Het gaat op verschillende punten volledig mis, vertelt Jeroen de Rijcke, secretaris van de TLN-deelmarkt Alliantie Zeecontainervervoerders. "Bij de terminals van APMT MVII en RWG werken ze met tijdsloten, maar die zitten overdag vol. Bij de ECT-terminal zijn de afhandeltijden buitenproportioneel lang. Daarnaast zijn er veel systeemverstoringen of vertragingen, waarvan iedereen de schuld bij een ander neerlegt. Maar uiteindelijk betaalt de vervoerder daar de prijs voor, want hun chauffeurs en wagens staan door al die problemen soms wel uren stil. Die gemaakte kosten zijn voor de transportondernemer, want de terminal betaalt geen wachturen uit."

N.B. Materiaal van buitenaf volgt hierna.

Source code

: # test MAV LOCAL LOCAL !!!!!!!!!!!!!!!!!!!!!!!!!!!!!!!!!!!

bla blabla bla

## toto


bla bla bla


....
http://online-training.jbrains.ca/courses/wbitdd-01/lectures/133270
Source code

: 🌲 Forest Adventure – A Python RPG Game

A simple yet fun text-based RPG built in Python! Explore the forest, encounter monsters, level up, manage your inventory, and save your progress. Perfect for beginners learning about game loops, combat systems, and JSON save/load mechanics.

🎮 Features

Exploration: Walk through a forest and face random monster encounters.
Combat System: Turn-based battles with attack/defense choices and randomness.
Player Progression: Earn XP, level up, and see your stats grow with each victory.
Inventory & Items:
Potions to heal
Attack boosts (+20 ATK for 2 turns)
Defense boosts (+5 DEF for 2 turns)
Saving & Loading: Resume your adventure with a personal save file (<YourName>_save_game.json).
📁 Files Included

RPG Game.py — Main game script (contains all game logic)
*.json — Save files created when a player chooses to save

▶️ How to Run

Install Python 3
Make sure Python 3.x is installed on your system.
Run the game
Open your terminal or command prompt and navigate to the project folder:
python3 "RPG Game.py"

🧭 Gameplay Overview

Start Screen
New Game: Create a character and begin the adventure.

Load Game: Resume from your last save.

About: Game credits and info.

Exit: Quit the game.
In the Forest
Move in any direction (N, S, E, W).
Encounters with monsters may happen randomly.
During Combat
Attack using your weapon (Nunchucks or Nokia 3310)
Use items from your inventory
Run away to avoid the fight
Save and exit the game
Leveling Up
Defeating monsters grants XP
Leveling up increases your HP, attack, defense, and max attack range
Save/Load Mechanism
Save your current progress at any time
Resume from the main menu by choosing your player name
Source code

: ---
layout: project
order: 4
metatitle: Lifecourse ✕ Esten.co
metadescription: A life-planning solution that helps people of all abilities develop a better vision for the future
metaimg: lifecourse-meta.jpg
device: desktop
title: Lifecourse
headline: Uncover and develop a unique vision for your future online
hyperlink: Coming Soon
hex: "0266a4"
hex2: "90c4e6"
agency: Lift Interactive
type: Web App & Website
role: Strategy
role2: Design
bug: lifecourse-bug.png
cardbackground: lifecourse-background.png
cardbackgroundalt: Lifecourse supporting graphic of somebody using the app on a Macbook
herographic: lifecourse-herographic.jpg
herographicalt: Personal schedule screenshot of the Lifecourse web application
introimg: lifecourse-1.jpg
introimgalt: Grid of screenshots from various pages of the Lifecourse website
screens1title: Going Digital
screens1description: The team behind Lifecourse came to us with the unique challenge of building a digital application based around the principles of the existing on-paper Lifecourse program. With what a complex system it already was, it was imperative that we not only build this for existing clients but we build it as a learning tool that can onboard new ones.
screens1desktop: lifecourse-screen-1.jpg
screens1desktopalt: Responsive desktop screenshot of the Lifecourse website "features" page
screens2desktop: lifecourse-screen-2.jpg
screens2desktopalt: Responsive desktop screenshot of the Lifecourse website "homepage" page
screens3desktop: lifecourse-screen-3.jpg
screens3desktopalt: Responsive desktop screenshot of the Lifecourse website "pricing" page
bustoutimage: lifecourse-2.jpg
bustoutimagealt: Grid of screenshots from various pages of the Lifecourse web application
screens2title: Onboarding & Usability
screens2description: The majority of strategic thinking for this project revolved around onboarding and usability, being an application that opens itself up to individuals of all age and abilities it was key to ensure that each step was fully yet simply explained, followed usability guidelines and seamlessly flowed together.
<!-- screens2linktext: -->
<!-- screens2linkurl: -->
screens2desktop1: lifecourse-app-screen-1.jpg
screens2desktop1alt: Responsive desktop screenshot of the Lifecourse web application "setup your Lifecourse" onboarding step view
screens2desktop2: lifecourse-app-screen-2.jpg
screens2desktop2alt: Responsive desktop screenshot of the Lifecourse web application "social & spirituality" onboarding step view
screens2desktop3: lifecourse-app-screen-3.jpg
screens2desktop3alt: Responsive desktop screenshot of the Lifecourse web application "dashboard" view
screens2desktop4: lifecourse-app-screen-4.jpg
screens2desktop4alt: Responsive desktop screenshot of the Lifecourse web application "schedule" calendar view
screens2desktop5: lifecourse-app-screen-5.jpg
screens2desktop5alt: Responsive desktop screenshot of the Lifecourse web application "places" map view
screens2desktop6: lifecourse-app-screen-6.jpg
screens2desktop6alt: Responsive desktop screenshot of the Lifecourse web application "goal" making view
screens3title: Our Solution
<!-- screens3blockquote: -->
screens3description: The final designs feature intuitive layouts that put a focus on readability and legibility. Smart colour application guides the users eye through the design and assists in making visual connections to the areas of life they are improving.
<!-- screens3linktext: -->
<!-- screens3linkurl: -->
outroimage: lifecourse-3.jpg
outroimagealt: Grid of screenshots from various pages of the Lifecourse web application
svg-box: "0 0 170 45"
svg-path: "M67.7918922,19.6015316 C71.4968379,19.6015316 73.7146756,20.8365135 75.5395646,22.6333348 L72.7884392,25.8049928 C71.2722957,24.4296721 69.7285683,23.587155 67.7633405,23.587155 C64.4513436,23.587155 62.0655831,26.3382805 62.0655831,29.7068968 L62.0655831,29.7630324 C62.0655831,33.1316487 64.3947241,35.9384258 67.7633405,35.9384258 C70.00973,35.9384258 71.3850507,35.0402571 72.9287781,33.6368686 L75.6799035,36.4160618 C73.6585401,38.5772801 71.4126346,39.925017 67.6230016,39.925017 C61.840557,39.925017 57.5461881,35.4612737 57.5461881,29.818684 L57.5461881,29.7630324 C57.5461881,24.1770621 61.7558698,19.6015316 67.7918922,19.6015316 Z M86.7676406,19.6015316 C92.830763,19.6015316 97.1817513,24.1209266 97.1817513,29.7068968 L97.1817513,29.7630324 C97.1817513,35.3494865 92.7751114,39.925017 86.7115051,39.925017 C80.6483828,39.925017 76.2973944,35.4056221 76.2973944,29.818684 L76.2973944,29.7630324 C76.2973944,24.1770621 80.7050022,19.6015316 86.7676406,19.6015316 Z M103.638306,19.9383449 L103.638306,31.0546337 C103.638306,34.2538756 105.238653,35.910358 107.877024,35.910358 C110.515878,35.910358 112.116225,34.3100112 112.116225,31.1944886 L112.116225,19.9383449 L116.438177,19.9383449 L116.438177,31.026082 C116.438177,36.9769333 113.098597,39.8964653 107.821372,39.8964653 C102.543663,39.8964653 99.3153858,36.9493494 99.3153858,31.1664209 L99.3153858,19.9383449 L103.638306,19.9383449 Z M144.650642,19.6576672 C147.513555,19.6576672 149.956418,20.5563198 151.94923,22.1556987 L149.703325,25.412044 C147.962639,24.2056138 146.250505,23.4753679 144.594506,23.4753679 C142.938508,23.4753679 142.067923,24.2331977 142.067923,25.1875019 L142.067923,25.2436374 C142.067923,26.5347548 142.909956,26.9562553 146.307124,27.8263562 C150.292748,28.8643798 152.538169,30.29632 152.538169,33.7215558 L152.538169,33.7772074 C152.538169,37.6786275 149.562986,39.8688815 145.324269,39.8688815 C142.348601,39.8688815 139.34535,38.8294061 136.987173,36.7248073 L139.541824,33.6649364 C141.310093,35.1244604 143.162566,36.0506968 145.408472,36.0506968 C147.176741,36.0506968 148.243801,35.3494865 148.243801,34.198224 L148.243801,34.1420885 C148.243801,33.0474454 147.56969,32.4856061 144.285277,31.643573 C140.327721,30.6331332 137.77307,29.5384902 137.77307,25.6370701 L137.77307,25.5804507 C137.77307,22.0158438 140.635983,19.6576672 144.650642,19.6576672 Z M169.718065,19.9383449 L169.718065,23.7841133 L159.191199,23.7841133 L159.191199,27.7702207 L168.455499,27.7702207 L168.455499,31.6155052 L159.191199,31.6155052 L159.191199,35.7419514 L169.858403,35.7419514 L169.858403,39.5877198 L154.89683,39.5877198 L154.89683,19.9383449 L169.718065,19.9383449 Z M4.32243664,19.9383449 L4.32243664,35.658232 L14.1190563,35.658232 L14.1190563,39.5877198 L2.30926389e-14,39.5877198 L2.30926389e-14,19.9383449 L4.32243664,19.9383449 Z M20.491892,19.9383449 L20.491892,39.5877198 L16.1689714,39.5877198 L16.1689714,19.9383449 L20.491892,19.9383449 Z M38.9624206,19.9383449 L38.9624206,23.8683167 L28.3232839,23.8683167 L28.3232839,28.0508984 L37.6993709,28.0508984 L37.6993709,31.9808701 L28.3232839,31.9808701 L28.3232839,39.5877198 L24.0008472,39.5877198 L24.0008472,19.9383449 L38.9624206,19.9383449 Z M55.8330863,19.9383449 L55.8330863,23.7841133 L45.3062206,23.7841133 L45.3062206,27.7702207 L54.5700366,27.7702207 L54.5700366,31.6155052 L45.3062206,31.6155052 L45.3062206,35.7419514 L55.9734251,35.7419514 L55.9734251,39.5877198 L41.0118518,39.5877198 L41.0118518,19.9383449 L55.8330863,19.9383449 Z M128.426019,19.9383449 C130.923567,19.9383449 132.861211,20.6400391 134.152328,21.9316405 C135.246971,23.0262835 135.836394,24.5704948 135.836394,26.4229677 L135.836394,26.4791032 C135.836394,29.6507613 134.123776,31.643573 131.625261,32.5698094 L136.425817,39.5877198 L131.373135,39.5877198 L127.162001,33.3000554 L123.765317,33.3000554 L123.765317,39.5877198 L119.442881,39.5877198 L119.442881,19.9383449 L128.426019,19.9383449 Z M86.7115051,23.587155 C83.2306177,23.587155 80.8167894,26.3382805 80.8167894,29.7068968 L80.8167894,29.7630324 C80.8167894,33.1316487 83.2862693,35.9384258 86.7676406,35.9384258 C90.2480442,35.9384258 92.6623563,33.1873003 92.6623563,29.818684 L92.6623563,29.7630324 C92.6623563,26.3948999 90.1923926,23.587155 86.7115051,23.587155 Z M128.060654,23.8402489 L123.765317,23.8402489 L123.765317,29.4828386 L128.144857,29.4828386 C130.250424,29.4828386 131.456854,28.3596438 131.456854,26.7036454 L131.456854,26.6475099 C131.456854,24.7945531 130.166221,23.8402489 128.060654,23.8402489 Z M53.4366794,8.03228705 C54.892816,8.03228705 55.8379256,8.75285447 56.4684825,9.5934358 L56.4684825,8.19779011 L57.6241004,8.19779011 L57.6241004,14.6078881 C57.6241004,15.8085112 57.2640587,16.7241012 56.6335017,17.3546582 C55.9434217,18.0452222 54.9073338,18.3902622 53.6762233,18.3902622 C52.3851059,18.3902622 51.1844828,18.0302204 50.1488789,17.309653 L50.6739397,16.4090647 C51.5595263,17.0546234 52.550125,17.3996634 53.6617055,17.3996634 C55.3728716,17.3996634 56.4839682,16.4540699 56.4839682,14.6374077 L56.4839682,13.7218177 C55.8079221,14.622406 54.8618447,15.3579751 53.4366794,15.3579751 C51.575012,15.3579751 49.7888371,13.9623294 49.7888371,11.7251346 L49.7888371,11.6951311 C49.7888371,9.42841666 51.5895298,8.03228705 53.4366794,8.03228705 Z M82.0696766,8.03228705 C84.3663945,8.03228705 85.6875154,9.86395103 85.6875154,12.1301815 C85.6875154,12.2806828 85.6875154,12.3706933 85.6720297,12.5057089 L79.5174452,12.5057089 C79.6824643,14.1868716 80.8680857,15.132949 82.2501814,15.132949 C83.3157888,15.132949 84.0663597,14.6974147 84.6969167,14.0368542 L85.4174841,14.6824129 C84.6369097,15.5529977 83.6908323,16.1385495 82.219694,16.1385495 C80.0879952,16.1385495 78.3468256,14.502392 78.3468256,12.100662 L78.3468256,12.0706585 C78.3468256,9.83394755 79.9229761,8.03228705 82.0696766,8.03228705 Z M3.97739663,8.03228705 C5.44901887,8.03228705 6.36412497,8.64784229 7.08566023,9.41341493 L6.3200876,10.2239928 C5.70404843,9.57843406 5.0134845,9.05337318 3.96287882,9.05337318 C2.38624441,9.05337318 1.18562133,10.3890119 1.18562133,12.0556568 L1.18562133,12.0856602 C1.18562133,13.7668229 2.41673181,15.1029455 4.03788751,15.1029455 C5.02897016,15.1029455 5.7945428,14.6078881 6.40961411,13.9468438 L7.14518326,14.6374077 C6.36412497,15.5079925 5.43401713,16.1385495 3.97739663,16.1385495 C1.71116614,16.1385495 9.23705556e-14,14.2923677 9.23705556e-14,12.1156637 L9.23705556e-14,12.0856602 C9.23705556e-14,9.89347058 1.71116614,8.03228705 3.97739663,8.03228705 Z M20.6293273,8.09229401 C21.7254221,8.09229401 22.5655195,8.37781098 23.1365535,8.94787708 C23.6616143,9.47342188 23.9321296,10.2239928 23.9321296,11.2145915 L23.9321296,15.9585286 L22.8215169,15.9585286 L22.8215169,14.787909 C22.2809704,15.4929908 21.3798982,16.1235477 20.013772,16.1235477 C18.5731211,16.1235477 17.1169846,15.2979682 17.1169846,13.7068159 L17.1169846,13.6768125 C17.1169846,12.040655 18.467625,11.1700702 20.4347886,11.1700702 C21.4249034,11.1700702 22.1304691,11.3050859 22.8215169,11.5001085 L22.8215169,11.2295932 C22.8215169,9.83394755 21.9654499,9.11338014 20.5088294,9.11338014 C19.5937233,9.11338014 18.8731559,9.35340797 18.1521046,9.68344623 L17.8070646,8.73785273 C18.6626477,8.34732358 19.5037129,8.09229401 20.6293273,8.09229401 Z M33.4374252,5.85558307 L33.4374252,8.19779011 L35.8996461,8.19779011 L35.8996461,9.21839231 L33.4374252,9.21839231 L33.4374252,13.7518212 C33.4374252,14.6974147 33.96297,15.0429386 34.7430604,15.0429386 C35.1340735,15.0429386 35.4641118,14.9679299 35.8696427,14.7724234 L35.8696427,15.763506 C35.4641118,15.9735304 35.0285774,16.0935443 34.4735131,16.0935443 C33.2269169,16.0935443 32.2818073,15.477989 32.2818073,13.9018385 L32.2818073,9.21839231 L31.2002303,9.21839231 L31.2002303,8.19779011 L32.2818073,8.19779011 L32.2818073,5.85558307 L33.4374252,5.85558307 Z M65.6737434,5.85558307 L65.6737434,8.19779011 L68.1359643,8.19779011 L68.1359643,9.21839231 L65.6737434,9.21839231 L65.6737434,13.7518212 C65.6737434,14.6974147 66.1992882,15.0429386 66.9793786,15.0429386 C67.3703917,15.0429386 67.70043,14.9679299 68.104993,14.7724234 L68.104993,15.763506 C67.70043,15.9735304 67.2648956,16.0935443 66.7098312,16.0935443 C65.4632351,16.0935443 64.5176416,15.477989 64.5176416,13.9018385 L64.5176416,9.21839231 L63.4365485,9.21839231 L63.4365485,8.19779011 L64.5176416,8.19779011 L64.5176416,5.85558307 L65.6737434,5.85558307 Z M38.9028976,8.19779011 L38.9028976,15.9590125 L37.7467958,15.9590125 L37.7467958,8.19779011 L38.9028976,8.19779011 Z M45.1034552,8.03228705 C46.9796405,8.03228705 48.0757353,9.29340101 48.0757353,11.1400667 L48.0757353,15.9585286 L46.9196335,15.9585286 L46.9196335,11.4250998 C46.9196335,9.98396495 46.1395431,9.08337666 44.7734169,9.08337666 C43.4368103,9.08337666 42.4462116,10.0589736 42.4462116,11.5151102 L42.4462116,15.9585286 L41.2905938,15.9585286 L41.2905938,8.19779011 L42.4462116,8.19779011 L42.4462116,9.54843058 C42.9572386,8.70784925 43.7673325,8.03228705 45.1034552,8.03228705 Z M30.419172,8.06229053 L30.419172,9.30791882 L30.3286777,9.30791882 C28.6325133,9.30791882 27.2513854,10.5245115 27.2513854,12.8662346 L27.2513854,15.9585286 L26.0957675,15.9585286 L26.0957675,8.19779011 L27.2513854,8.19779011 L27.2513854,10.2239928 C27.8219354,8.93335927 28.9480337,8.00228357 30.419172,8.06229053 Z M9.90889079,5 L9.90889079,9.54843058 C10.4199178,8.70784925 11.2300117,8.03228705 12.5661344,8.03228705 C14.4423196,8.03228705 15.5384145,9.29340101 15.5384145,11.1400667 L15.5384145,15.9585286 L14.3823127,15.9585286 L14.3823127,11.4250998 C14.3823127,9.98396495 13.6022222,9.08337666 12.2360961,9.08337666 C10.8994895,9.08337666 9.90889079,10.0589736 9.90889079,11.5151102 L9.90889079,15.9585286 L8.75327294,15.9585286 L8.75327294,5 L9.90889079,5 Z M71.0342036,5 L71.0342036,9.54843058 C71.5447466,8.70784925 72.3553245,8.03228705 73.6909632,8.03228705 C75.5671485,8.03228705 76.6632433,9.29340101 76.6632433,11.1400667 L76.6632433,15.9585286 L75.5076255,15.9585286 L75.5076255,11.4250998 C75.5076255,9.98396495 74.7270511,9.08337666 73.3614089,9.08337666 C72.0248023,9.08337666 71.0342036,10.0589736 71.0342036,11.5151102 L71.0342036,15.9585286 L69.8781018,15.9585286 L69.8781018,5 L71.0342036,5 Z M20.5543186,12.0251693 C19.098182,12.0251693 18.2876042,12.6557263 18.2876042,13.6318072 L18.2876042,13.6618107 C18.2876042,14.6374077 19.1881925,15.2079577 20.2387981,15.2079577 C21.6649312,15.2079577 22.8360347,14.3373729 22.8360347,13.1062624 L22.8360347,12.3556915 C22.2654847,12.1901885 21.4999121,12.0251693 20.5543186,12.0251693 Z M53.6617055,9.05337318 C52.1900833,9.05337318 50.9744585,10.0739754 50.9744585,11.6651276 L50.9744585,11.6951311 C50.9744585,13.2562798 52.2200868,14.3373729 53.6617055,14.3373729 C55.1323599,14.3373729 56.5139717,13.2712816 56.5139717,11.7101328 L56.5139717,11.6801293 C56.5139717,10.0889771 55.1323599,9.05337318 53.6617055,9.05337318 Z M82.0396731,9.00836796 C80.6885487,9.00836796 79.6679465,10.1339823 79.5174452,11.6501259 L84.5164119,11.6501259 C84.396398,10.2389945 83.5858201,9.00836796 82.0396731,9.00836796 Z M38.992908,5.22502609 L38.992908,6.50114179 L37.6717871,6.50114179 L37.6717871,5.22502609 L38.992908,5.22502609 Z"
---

'Geen beterschap in wachttijden' 

In overleg met de terminals en de haven zijn de vertragingen meermaals aangekaart, maar zonder enig effect. "We hebben keer op keer aangegeven dat dit onwerkbare situaties voor chauffeurs, planners en ondernemers oplevert. Vervolgens wordt er beterschap beloofd, maar verandert er weer niets", aldus De Rijcke. "Er is weinig incentive voor de terminals om dit probleem aan te pakken, want niet het wegvervoer, maar de rederijen zijn hun klant. Als een vrachtwagenchauffeur urenlang stilstaat voelen zij dat dus niet in hun portemonnee, maar de transportondernemers wel. En die zijn er klaar mee om steeds de rekening te betalen."

Minder aantrekkelijk

TLN doet daarom de dringende oproep aan alle partijen binnen de logistieke keten om verantwoordelijkheid te nemen. Iedereen is namelijk gebaat bij een efficiënte logistieke keten, stelt De Rijcke. "Als we op dezelfde voet verdergaan, dreigt de Rotterdamse haven steeds minder aantrekkelijk te worden als mainport, met volumedalingen tot gevolg. En dat gaat iedereen aan. Dus om het tij te keren, moet er snel iets veranderen."